One way to answer the question would be to put forward a heuristic model concerning the relationship between religion, politics, and modernity during the Cold War. Such a model is no doubt limited but perhaps can shed light on the question of, “Is this all there is?” For the sake of argument, then, let us assume that social scientists and elites of the mid-twentieth century paradoxically viewed both Christianity and Islam as sites of resistance against Communism yet also as dying relics of a secular age. Meanwhile, human rights and religious freedom increasingly provided the key legal strategies and political rallying cries to combat looming totalitarian threats. As the works of Samuel Moyn and James Chappel show, prior to the 1930s, Catholics in Europe proved hostile to human rights and religious freedom since such notions were associated with the secular Enlightenment. But with the church’s existence under threat by Communism and National Socialism, these rights-based doctrines proved useful for resisting the threat of totalitarianism.
After the fall of Communism, this rather contradictory ideological system is slowly beginning to unravel. In their disdain of the liberal state, many scholars on the political Left began to see human rights and religious freedom as constituting nothing more than conservative holdovers of a bygone era. They have been joined by a chorus of scholars of Islamic studies, anthropologists, and postcolonial scholars, such as Saba Mahmood and Mayanthi Fernando, who view secularism critically through the lenses of state power and imperial overreach. At the same time, leading Anglo-Catholic thinkers of the post–Cold War era, such as John Milbank, began to argue that the churches had erred during the Cold War by partnering with the liberal state, which such thinkers viewed through the lens of heresy. They have instead argued for a return to Christendom.
What we are ultimately seeing is the slow overturning of a Cold War patchwork job between religion and politics that no longer speaks to our age. This overturning will ultimately lead to new ideological systems involving reconfigured understandings of religion and politics, possibly making past enemies friends and former friends enemies.
In this regard, plenty of attention has been given to the recent emergence of right-wing populist parties in the United States and Europe, so I will leave them to one side. Instead I want to highlight the formation of a new political realignment that has received far less attention. I describe it as the new ecumenism, which is marked by a commitment to accepting refugees and refusing Islamophobia, along with a strident critique of capitalism and environmental degradation.
The new ecumenism I have in mind entails not simply interfaith alliances, but coalitions between religious groups and secular organizations—once opposed to each other—who are now joining forces to fight the rising tide of exclusivist nationalism. One such example of the new ecumenism is found in the pontificate of Pope Francis. It is interesting that some of Pope Francis’s biggest fans are on the Left and many of them are atheists and Marxists. Consider the fact that Verso Press, which heralds itself as the largest radical publishing house in the English-speaking world, published Francis’s Encyclical on Capitalism and Inequality. Moreover, Pope Francis recruited Naomi Klein to participate in a conference last year at the Vatican devoted to climate change. Klein’s response to the invitation: “Surprised but delighted.” It is no wonder that Francis is seen by certain Catholic traditionalists as a Marxist who is “single handedly” destroying the Church.
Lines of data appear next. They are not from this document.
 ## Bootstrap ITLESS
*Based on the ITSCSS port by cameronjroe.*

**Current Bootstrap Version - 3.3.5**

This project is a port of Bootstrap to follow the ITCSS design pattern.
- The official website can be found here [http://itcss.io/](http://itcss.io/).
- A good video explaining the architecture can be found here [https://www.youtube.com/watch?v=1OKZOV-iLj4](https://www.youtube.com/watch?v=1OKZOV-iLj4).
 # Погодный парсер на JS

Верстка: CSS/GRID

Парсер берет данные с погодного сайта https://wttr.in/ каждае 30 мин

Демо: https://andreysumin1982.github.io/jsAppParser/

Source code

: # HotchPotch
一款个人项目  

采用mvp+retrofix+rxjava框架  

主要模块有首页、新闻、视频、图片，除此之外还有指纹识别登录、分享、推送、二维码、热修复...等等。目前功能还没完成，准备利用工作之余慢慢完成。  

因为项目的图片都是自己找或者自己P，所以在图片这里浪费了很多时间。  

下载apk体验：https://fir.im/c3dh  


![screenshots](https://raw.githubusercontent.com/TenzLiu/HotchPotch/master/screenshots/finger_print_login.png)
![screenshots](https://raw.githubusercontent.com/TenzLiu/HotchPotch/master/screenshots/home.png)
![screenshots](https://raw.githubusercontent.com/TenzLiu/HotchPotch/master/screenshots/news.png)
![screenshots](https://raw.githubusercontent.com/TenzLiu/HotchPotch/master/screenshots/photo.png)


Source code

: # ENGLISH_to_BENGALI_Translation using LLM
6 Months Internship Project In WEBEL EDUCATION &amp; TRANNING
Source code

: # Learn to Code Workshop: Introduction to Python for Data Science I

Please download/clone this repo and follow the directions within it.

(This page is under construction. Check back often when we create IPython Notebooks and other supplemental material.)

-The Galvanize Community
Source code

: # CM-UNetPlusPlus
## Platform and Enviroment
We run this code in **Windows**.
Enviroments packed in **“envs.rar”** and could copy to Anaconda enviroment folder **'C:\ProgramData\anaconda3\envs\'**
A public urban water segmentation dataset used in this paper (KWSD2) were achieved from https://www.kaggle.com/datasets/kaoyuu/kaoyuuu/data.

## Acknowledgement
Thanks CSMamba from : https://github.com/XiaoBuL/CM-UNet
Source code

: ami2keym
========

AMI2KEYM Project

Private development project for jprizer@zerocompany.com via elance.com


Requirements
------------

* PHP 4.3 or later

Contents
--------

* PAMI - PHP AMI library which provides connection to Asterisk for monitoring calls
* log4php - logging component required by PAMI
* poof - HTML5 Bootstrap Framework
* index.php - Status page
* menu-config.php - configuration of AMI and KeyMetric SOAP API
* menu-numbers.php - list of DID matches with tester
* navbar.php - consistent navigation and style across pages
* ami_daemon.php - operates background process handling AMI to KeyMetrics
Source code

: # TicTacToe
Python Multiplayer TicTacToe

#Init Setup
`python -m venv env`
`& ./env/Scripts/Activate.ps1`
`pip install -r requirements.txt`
What I am describing as new ecumenism involves people of all faiths and worldviews who are rejecting the turn to nationalism and are terrified over the ills of capitalism, environmental change, and Islamophobia. The secular versus religious divide that has long split these groups is being put aside due to common existential concerns over the precarious state of the world. Perhaps if these concerns are mitigated the old ideological differences between these groups will return. But the new ecumenism is willing to put aside such differences for challenges far more pressing than debates over religion versus secularism that marked the politics of the Cold War era.